Calling on Obama to Address Bush's Faith-Based Initiatives.

In the wake of the National Prayer Breakfast this week, the group Citizens Against Religious Discrimination (CARD) is calling for Obama to address the faith-based initiatives started by the Bush administration.

Sarah Posner wrote yesterday at Religion Dispatches:

Obama had made three pledges: to end the exemption allowing federal grantees to discriminate in hiring based on religion; to require houses of worship receiving federal grants to form separate non-profits so that federal funds would not be directed to sectarian organizations; and to put in place oversight and monitoring of proselytizing by federal grantees.

As president, Obama decided instead to address instances of employment discrimination on a "case-by-case basis" and to only recommend but not require separate non-profits. The administration has not unveiled any plans to beef up oversight of proselytizing by grantees.

At the National Prayer Breakfast Obama claimed, that his administration had "turned the faith-based initiative around," but an article at Americans United for Separation of Church and State notes:

...Leaders of civil rights, civil liberties and religious groups say the president has failed to correct Bush-era policies.

“I was surprised and disappointed to hear President Obama suggest that the faith-based initiative has somehow been ‘turned around,’” said the Rev.
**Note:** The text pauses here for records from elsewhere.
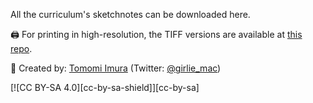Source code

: All the curriculum's sketchnotes can be downloaded here.

🖨 For printing in high-resolution, the TIFF versions are available at [this repo](https://github.com/girliemac/a-picture-is-worth-a-1000-words/tree/main/ml/tiff).

🎨 Created by: [Tomomi Imura](https://github.com/girliemac) (Twitter: [@girlie_mac](https://twitter.com/girlie_mac))

[![CC BY-SA 4.0][cc-by-sa-shield]][cc-by-sa]
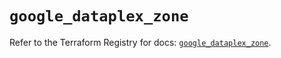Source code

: # `google_dataplex_zone`

Refer to the Terraform Registry for docs: [`google_dataplex_zone`](https://registry.terraform.io/providers/hashicorp/google/6.36.1/docs/resources/dataplex_zone).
Barry W. Lynn, executive director of Americans United. “In fact, in all significant ways, the Obama faith-based initiative right now is the same as the Bush faith-based initiative.

“The Bush rules and regulations are all still in place,” Lynn continued. “Administration officials have failed to safeguard the vital constitutional boundary between church and state, and they have not restored the damage to civil rights law.”

Among the things Americans United and CARD are calling for:

• Revoke a June 2007 legal memo issued by the Justice Department’s Office of Legal Counsel that asserts that a 1993 religious freedom law gives religious groups the right to take tax funds and still discriminate on religious grounds in hiring. This interpretation, the joint letter asserts, is “erroneous and threatens core civil rights and religious freedom protections.”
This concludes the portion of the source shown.